Best time to deal those two was last year, unfortunately. Now there’s seemingly a lot more risk.
 
How do y’all handle aging veterans on a win now team? For example, I have Mike Evans but have great WR depth and youth. Do you try to move in individually or part of a package? Do you sell low or ride him out?
I want to move everyone, at some point.

Your dynasty team is essentially a stock portfolio. You know 1 day every asset will lose its value. To me the goal is always to be increasing the value of your portfolio. You win championships as a side effect of doing so.

I think you want to move him before it says "30" by age. 29 and 30 aren't that different, but there's some psychology to FF owners.

Obviously, get the most you can out of him. But don't die on the hill that Mike Evans is worth 10$, and keep him until he's worth 0$. Getting 6 or 7$ now is better than having nothing later.

I'd get some offers out now and see what you can get. If it's just absolutely gross, then hold him. People will be more keen to trade for him after circumstances change--injury, suspension, rough stretch of bye weeks, whatever.
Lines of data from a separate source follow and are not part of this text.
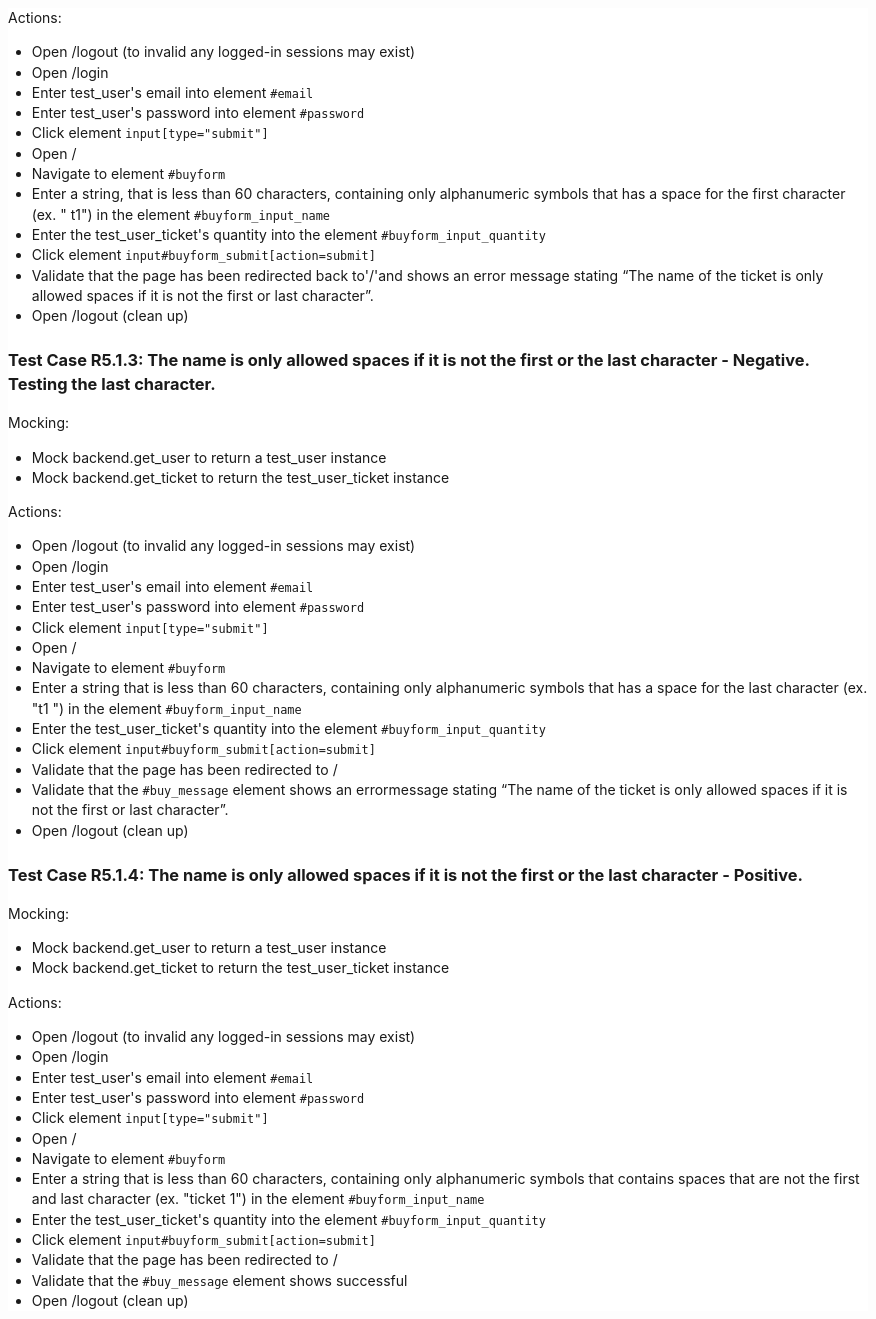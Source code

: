 Actions:       
- Open /logout (to invalid any logged-in sessions may exist)
- Open /login
- Enter test_user's email into element `#email`
- Enter test_user's password into element `#password`
- Click element `input[type="submit"]`
- Open /
- Navigate to element `#buyform`
- Enter a string, that is less than 60 characters, containing only alphanumeric symbols that has a space for the first character (ex. " t1") in the element  `#buyform_input_name`
- Enter the test_user_ticket's quantity into the element  `#buyform_input_quantity`
- Click element `input#buyform_submit[action=submit]`
- Validate that the page has been redirected back to'/'and shows an error message stating “The name of the ticket is only allowed spaces if it is not the first or last character”.
- Open /logout (clean up)

### Test Case R5.1.3:  The name is only allowed spaces if it is not the first or the last character - Negative. Testing the last character.
Mocking:    
- Mock backend.get_user to return a test_user instance 
- Mock backend.get_ticket to return the test_user_ticket instance

Actions:       
- Open /logout (to invalid any logged-in sessions may exist)
- Open /login
- Enter test_user's email into element `#email`
- Enter test_user's password into element `#password`
- Click element `input[type="submit"]`
- Open /
- Navigate to element `#buyform`
- Enter a string that is less than 60 characters, containing only alphanumeric symbols that has a space for the last character (ex. "t1 ") in the element  `#buyform_input_name`
- Enter the test_user_ticket's quantity into the element  `#buyform_input_quantity`
- Click element `input#buyform_submit[action=submit]`
- Validate that the page has been redirected to /
- Validate that the `#buy_message` element shows an errormessage stating  “The name of the ticket is only allowed spaces if it is not the first or last character”.
 - Open /logout (clean up)

### Test Case R5.1.4:  The name is only allowed spaces if it is not the first or the last character - Positive.
Mocking:    
- Mock backend.get_user to return a test_user instance 
- Mock backend.get_ticket to return the test_user_ticket instance

Actions:     
- Open /logout (to invalid any logged-in sessions may exist)
- Open /login
- Enter test_user's email into element `#email`
- Enter test_user's password into element `#password`
- Click element `input[type="submit"]`
- Open /
- Navigate to element `#buyform`
- Enter a string that is less than 60 characters, containing only alphanumeric symbols that contains spaces that are not the first and last character (ex. "ticket 1") in the element  `#buyform_input_name`
- Enter the test_user_ticket's quantity into the element  `#buyform_input_quantity`
- Click element `input#buyform_submit[action=submit]`
- Validate that the page has been redirected to /
- Validate that the `#buy_message` element shows successful
- Open /logout (clean up)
I think any 1st, I'd seriously consider. A high 2nd and an ok prospect, I wouldn't instantly reject. If the best you can do is a 3rd, now you're getting into 10 cents instead of 10$, and I'd rather just milk today's production than get 10 cents.
 
How do y’all handle aging veterans on a win now team? For example, I have Mike Evans but have great WR depth and youth. Do you try to move in individually or part of a package? Do you sell low or ride him out?
My goal is to sell of older players when I can, regardless of if the team is in a win now position or not but that's a general rule but there are exceptions. I'm generally trying to do this a year earlier then a year to late.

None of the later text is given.